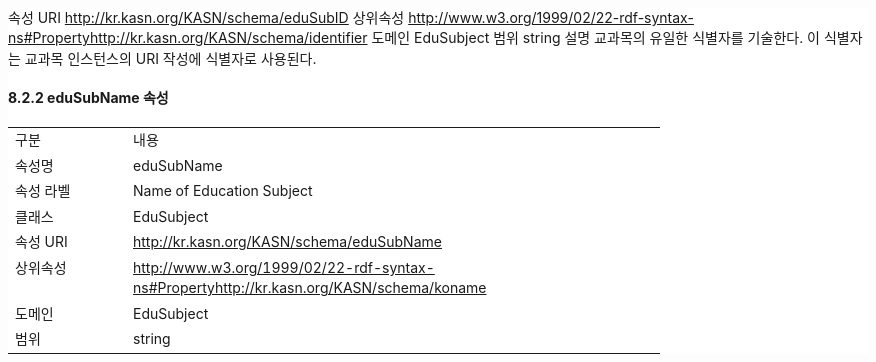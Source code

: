 </tr>
<tr>
<td width="104">속성 URI</td>
<td width="520"><a href="http://kr.kasn.org/KASN/schema/eduSubID">http://kr.kasn.org/KASN/schema/eduSubID</a></td>
</tr>
<tr>
<td width="104">상위속성</td>
<td width="520"><a href="http://www.w3.org/1999/02/22-rdf-syntax-ns#Property">http://www.w3.org/1999/02/22-rdf-syntax-ns#Property</a><a href="http://kr.kasn.org/KASN/schema/identifier">http://kr.kasn.org/KASN/schema/identifier</a></td>
</tr>
<tr>
<td width="104">도메인</td>
<td width="520">EduSubject</td>
</tr>
<tr>
<td width="104">범위</td>
<td width="520">string</td>
</tr>
<tr>
<td width="104">설명</td>
<td width="520">교과목의 유일한 식별자를 기술한다. 이 식별자는 교과목 인스턴스의 URI 작성에 식별자로 사용된다.</td>
</tr>
</tbody>
</table>
<h4><a name="_Toc40833278822">8.2.2 eduSubName 속성</a></h4>
<table class="cusTable" align="center">
<tbody>
<tr>
<td width="104">구분</td>
<td width="520">내용</td>
</tr>
<tr>
<td width="104">속성명</td>
<td width="520">eduSubName</td>
</tr>
<tr>
<td width="104">속성 라벨</td>
<td width="520">Name of Education Subject</td>
</tr>
<tr>
<td width="104">클래스</td>
<td width="520">EduSubject</td>
</tr>
<tr>
<td width="104">속성 URI</td>
<td width="520"><a href="http://kr.kasn.org/KASN/schema/eduSubName">http://kr.kasn.org/KASN/schema/eduSubName</a></td>
</tr>
<tr>
<td width="104">상위속성</td>
<td width="520"><a href="http://www.w3.org/1999/02/22-rdf-syntax-ns#Property">http://www.w3.org/1999/02/22-rdf-syntax-ns#Property</a><a href="http://kr.kasn.org/KASN/schema/koname">http://kr.kasn.org/KASN/schema/koname</a></td>
</tr>
<tr>
<td width="104">도메인</td>
<td width="520">EduSubject</td>
</tr>
<tr>
<td width="104">범위</td>
<td width="520">string</td>
</tr>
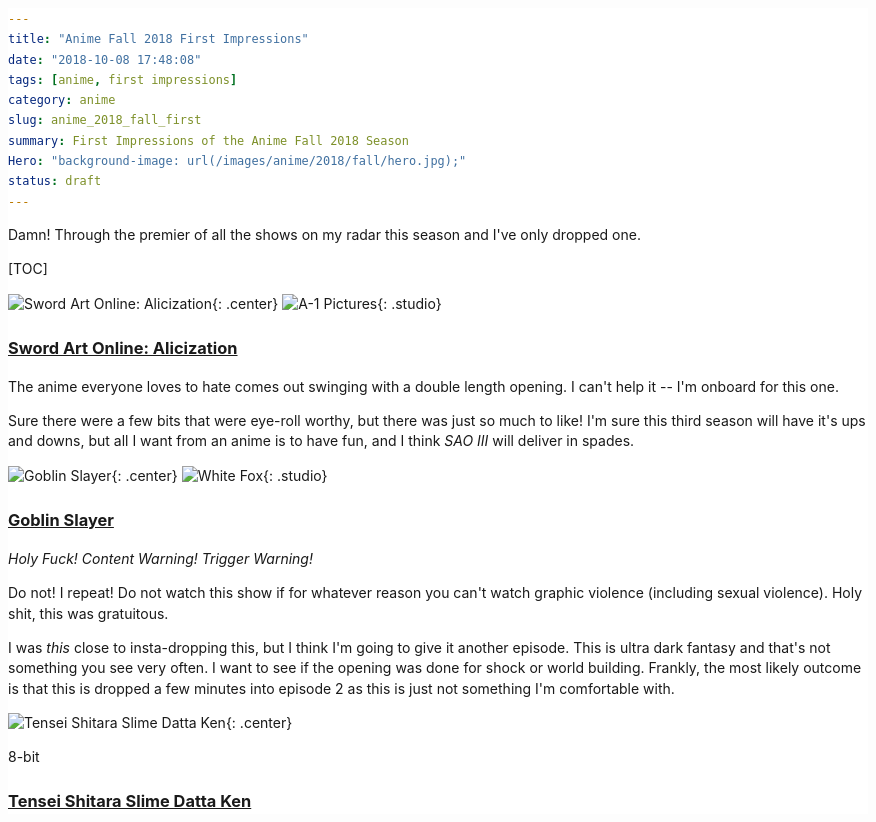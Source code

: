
 ```yaml
---
title: "Anime Fall 2018 First Impressions"
date: "2018-10-08 17:48:08"
tags: [anime, first impressions]
category: anime
slug: anime_2018_fall_first
summary: First Impressions of the Anime Fall 2018 Season
Hero: "background-image: url(/images/anime/2018/fall/hero.jpg);"
status: draft
---
```



Damn! Through the premier of all the shows on my radar this season and I've only dropped one. 


[TOC]


![Sword Art Online: Alicization]({filename}/images/anime/2018/fall/100182-oyTLBSN3iT21.jpg "Sword Art Online: Alicization"){: .center} 
![A-1 Pictures]({filename}/images/anime/studios/half/a1.png){: .studio}

### [Sword Art Online: Alicization](https://anilist.co/anime/100182)

The anime everyone loves to hate comes out swinging with a double length opening. I can't help it -- I'm onboard for this one.

Sure there were a few bits that were eye-roll worthy, but there was just so much to like! I'm sure this third season will have it's ups and downs, but all I want from an anime is to have fun, and I think *SAO III* will deliver in spades.



![Goblin Slayer]({filename}/images/anime/2018/fall/101165-dVgOyGhEP4mB.jpg "Goblin Slayer"){: .center} 
![White Fox]({filename}/images/anime/studios/half/white_fox.png){: .studio}

### [Goblin Slayer](https://anilist.co/anime/101165)

*Holy Fuck! Content Warning! Trigger Warning!*

Do not! I repeat! Do not watch this show if for whatever reason you can't watch graphic violence (including sexual violence). Holy shit, this was gratuitous.

I was *this* close to insta-dropping this, but I think I'm going to give it another episode. This is ultra dark fantasy and that's not something you see very often. I want to see if the opening was done for shock or world building. Frankly, the most likely outcome is that this is dropped a few minutes into episode 2 as this is just not something I'm comfortable with.


![Tensei Shitara Slime Datta Ken]({filename}/images/anime/2018/fall/101280-aKbf16Sh1b31.jpg "Tensei Shitara Slime Datta Ken"){: .center} 
<div class="studio">8-bit</div>

### [Tensei Shitara Slime Datta Ken](https://anilist.co/anime/101280)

_Assignment:_ For the string "that", show each line of the listing where it appears.

_Task response:_
Sure there were a few bits that were eye-roll worthy, but there was just so much to like! I'm sure this third season will have it's ups and downs, but all I want from an anime is to have fun, and I think *SAO III* will deliver in spades.
I was *this* close to insta-dropping this, but I think I'm going to give it another episode. This is ultra dark fantasy and that's not something you see very often. I want to see if the opening was done for shock or world building. Frankly, the most likely outcome is that this is dropped a few minutes into episode 2 as this is just not something I'm comfortable with.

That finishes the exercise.